From Doo-Wop to Funkadelic: The Transformation (1956–1970)
George Clinton formed the Parliaments in 1956 in the back of a Plainfield, New Jersey barbershop where he worked. The group — a rotating cast of neighborhood friends — sang doo-wop harmonies in the tradition of Frankie Lymon and the Teenagers, the Platters, and the Moonglows. They were teenagers trying to get girls and make bus fare. They were not thinking about Black liberation. Not yet.
The Parliaments spent nearly a decade trying to get a record deal, recording demos and getting rejected. Clinton worked in the barbershop and wrote songs on the side. When the Motown era arrived in the early 1960s, he attempted to pitch his group as a Motown act. They were too raw, too unpolished, too weird. In 1967, they finally charted with "(I Wanna) Testify" on Revilot Records. Then Revilot went bankrupt, and the label retained the rights to the name "Parliaments." Clinton couldn't use his own group's name.

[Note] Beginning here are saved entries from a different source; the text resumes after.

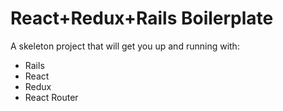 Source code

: # React+Redux+Rails Boilerplate
A skeleton project that will get you up and running with:
- Rails
- React
- Redux
- React Router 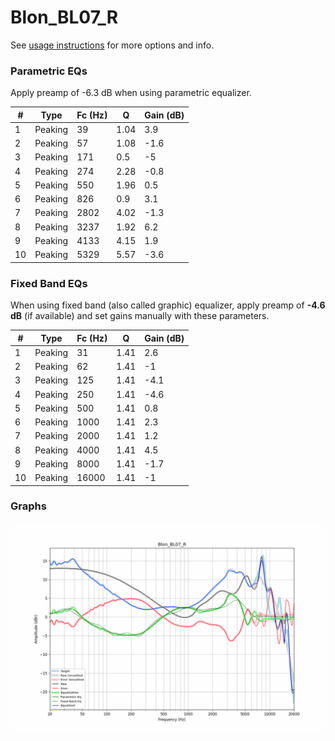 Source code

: # Blon_BL07_R
See [usage instructions](https://github.com/jaakkopasanen/AutoEq#usage) for more options and info.

### Parametric EQs
Apply preamp of -6.3 dB when using parametric equalizer.

|   # | Type    |   Fc (Hz) |    Q |   Gain (dB) |
|-----|---------|-----------|------|-------------|
|   1 | Peaking |        39 | 1.04 |         3.9 |
|   2 | Peaking |        57 | 1.08 |        -1.6 |
|   3 | Peaking |       171 | 0.5  |        -5   |
|   4 | Peaking |       274 | 2.28 |        -0.8 |
|   5 | Peaking |       550 | 1.96 |         0.5 |
|   6 | Peaking |       826 | 0.9  |         3.1 |
|   7 | Peaking |      2802 | 4.02 |        -1.3 |
|   8 | Peaking |      3237 | 1.92 |         6.2 |
|   9 | Peaking |      4133 | 4.15 |         1.9 |
|  10 | Peaking |      5329 | 5.57 |        -3.6 |

### Fixed Band EQs
When using fixed band (also called graphic) equalizer, apply preamp of **-4.6 dB** (if available) and set gains manually with these parameters.

|   # | Type    |   Fc (Hz) |    Q |   Gain (dB) |
|-----|---------|-----------|------|-------------|
|   1 | Peaking |        31 | 1.41 |         2.6 |
|   2 | Peaking |        62 | 1.41 |        -1   |
|   3 | Peaking |       125 | 1.41 |        -4.1 |
|   4 | Peaking |       250 | 1.41 |        -4.6 |
|   5 | Peaking |       500 | 1.41 |         0.8 |
|   6 | Peaking |      1000 | 1.41 |         2.3 |
|   7 | Peaking |      2000 | 1.41 |         1.2 |
|   8 | Peaking |      4000 | 1.41 |         4.5 |
|   9 | Peaking |      8000 | 1.41 |        -1.7 |
|  10 | Peaking |     16000 | 1.41 |        -1   |

### Graphs
![](./Blon_BL07_R.png)
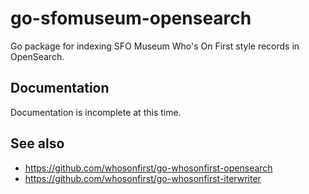 # go-sfomuseum-opensearch 

Go package for indexing SFO Museum Who's On First style records in OpenSearch.

## Documentation

Documentation is incomplete at this time.

## See also

* https://github.com/whosonfirst/go-whosonfirst-opensearch
* https://github.com/whosonfirst/go-whosonfirst-iterwriter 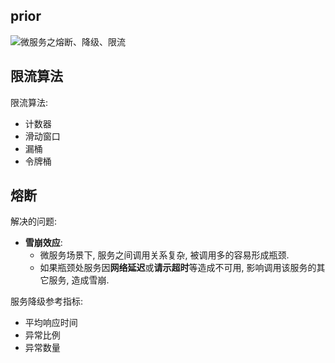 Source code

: 
## prior
![微服务之熔断、降级、限流](https://blog.csdn.net/aa1215018028/article/details/81700796)

## 限流算法 

限流算法:
* 计数器
* 滑动窗口
* 漏桶
* 令牌桶

## 熔断

解决的问题:
* **雪崩效应**: 
  * 微服务场景下, 服务之间调用关系复杂, 被调用多的容易形成瓶颈. 
  * 如果瓶颈处服务因**网络延迟**或**请示超时**等造成不可用, 影响调用该服务的其它服务, 造成雪崩.

服务降级参考指标:
* 平均响应时间
* 异常比例
* 异常数量




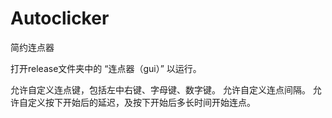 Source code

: # Autoclicker
简约连点器

打开release文件夹中的 “连点器（gui）” 以运行。

允许自定义连点键，包括左中右键、字母键、数字键。
允许自定义连点间隔。
允许自定义按下开始后的延迟，及按下开始后多长时间开始连点。
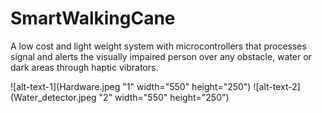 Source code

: # SmartWalkingCane
A low cost and light weight system with microcontrollers that processes signal and alerts the visually impaired person over any obstacle, water or dark areas through haptic vibrators.

![alt-text-1](Hardware.jpeg "1" width="550" height="250") ![alt-text-2](Water_detector.jpeg "2" width="550" height="250")
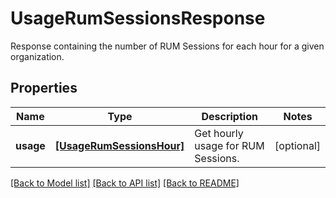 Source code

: # UsageRumSessionsResponse

Response containing the number of RUM Sessions for each hour for a given organization.

## Properties

| Name      | Type                                                  | Description                        | Notes      |
| --------- | ----------------------------------------------------- | ---------------------------------- | ---------- |
| **usage** | [**[UsageRumSessionsHour]**](UsageRumSessionsHour.md) | Get hourly usage for RUM Sessions. | [optional] |

[[Back to Model list]](README.md#documentation-for-models) [[Back to API list]](README.md#documentation-for-api-endpoints) [[Back to README]](README.md)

His response was to pivot entirely. He formed Funkadelic — same musicians, different name, completely different sound. The late 1960s counterculture had given him new material to work with: psychedelic rock, free jazz, the emerging Black Power movement. He added a rock guitar sound directly influenced by Jimi Hendrix, kept James Brown's rhythmic foundation, and began weaving in Black consciousness themes. Funkadelic's early albums — raw, strange, explicitly about Black identity and drug-altered states — were unlike anything else in American music.
By 1974, he had recovered the Parliaments name, renamed the group Parliament, and was now operating two simultaneous bands — Parliament (more pop-structured, the commercial vehicle) and Funkadelic (more psychedelic, the experimental vehicle) — with largely the same musicians. The P-Funk universe had its infrastructure.